Net working capital can be seen on Slide 26. After the acquisition-related increase in Q3, we can clearly see a reduction of net working capital by the end of Q4. A major driver for this improvement was our focus on reducing inventories. Looking at the full year, we almost compensated for the reduced pre-payment level and limited the operational increase of net working capital to €23 million. The rest was acquisition related. Despite the acquisition-related increase in net working capital, our base working capital came out at the low-end of the target range of 40 to 50 days with 42.4 days and disciplined management of net working capital remains high on the agenda for 2024 in order to support free cash flow generation.
For the next slide, Slide 27, we can see the development of net debt. After the acquisition-related increase in Q3, net debt came down to €517 million, well within the guidance range. In addition to the external acquisitions, we spent a low double-digit €1 million amount to buy our non-controlling shares of subsidiaries. In addition, some HOMAG shares offered to us were required a guaranteed price. Foreign exchange rate effect increased net debt by about €15 million. The key driver for the reduction of net debt in Q4 compared to Q3 was the high free cash flow. At the end leverage stood at 1.6x net debt-to-EBITDA, which is well within our target of staying below 2x.
The balance sheet remains solid after the acquisitions and the same applies for our liquidity headroom that we can see on Slide 28. Cash amounted to about €1 billion at year-end, and we have an undrawn cash credit line at our disposal, we increased this credit line in December 2023, from €500 million to €750 million in order to adjust the size to our growing business. This indicated a bridge loan of €300 million that we used to find in the acquisition of BBS Automation as a majority of 12 months, but can be extended by another 12 months, if needed. As we continue to expect the high-liquidity level, we currently plan to pay back the bridge loan in 2024. At the same time, we plan to further optimize our funding structure by placing another green Schuldschein loan in 2024. Our focus remains on generating cash from operations and stringent net working capital management.
Financial side, I hand back to Jochen for the outlook.
Jochen Weyrauch
Thank you very much, Dietmar. Well, let’s turn to the outlook and to Slide 30. Demand for our solutions is driven by fundamental trends, such as the decarbonization of production, the manufacturing of products for zero CO2 society like wooden houses, or EVs and the automation of production as still labor becomes scarce and production is reshored in the industrialized countries. E-mobility is a growth opportunity for us in many ways.
Slide 31 shows the current expectations regarding the ramp-up of EV production over the next years. We not only benefit from demand of EV paint shops and assembly lines, but also from additional battery production and the need for automated solutions, for example, for EV powertrain asset.
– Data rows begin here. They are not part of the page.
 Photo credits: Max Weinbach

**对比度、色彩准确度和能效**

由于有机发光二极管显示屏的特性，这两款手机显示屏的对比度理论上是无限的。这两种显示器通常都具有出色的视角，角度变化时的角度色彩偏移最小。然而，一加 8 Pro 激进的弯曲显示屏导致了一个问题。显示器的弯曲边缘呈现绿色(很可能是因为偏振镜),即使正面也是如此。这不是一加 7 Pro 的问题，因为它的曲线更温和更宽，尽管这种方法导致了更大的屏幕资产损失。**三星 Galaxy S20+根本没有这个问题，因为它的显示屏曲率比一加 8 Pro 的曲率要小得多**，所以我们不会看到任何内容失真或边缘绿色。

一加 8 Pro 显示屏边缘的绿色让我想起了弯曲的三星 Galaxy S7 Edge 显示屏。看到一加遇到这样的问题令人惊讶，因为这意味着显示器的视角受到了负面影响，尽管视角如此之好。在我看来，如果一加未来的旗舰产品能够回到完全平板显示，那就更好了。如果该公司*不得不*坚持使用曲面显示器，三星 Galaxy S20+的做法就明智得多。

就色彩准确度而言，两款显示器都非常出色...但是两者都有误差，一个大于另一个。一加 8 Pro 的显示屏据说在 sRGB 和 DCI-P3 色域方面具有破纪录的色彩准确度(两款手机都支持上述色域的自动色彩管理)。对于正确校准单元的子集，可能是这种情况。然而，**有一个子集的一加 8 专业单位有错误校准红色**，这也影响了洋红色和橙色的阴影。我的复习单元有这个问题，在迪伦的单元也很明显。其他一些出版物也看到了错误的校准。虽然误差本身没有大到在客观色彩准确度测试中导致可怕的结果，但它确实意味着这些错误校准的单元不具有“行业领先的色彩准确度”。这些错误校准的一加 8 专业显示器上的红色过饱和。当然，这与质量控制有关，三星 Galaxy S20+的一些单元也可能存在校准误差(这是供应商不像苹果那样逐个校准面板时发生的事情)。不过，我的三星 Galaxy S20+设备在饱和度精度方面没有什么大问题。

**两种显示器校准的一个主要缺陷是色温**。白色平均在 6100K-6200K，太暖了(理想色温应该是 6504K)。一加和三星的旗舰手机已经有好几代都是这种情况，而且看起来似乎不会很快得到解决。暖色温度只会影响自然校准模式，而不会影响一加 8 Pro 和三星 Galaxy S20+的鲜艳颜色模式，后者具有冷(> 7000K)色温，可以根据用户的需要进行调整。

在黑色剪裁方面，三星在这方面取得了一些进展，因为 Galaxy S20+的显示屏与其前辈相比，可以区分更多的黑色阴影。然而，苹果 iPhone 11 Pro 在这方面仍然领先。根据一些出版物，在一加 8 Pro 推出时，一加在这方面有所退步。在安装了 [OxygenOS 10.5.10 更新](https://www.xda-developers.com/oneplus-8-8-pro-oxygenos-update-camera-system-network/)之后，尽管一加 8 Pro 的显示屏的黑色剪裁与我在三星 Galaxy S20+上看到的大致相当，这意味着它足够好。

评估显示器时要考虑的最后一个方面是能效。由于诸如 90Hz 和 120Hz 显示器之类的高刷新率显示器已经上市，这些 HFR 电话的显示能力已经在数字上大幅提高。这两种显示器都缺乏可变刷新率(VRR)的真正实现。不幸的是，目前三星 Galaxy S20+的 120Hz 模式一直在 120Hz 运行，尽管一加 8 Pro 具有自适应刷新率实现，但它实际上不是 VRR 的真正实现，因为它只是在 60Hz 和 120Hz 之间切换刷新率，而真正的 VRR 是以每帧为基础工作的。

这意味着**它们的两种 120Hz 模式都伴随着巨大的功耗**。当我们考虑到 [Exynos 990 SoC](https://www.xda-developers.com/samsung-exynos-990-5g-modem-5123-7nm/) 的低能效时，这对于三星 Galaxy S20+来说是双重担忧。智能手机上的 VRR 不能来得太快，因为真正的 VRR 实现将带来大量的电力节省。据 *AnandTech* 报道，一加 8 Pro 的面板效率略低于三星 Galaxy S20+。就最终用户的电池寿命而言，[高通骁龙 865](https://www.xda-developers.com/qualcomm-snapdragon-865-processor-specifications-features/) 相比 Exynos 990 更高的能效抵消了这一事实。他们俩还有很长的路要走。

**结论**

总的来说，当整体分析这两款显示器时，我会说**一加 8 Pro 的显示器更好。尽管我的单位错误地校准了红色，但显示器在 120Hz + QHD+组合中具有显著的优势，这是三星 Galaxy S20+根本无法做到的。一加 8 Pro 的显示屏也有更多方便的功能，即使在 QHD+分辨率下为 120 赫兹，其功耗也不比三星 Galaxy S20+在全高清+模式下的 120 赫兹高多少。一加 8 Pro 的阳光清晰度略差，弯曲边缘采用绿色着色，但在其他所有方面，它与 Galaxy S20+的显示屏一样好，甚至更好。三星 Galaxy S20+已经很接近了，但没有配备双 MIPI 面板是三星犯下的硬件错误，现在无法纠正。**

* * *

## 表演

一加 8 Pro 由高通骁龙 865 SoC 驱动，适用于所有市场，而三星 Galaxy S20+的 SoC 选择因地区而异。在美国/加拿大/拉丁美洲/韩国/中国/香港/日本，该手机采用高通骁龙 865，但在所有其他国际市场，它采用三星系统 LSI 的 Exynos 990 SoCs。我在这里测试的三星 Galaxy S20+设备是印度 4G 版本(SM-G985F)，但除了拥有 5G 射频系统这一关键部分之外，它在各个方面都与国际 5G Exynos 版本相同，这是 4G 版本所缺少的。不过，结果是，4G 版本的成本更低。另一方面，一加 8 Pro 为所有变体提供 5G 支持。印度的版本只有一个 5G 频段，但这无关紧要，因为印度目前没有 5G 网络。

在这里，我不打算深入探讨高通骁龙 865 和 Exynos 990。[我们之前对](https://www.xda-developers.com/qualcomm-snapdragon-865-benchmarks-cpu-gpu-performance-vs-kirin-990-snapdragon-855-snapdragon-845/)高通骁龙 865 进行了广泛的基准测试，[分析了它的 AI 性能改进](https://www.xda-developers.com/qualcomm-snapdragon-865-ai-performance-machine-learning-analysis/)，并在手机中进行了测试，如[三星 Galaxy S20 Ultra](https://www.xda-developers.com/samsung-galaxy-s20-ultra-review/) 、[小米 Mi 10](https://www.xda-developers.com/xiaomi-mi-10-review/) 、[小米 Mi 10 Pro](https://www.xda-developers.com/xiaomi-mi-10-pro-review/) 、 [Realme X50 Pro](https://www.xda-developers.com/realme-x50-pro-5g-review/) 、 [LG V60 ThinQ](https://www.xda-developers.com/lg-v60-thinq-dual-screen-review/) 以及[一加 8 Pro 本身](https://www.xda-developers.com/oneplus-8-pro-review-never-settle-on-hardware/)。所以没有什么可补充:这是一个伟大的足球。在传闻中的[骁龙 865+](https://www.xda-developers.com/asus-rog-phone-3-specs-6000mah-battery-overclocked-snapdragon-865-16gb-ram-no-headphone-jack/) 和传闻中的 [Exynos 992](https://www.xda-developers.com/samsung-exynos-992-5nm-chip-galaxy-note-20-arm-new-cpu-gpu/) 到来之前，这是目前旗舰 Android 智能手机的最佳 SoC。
Let’s stay with automation for a second. The growth prospects are shown on Slide 32. E-Mobility is only one of the drivers. Very interesting to us from a margin perspective is Medtech, as more-and-more companies in the life science industry look at the automation of their production lines due to the increasing regulatory requirements. Demand in automation should grow by a high single-digit percentage over the coming years, and we are well positioned to capture this growth with BBS Automation and Teamtechnik.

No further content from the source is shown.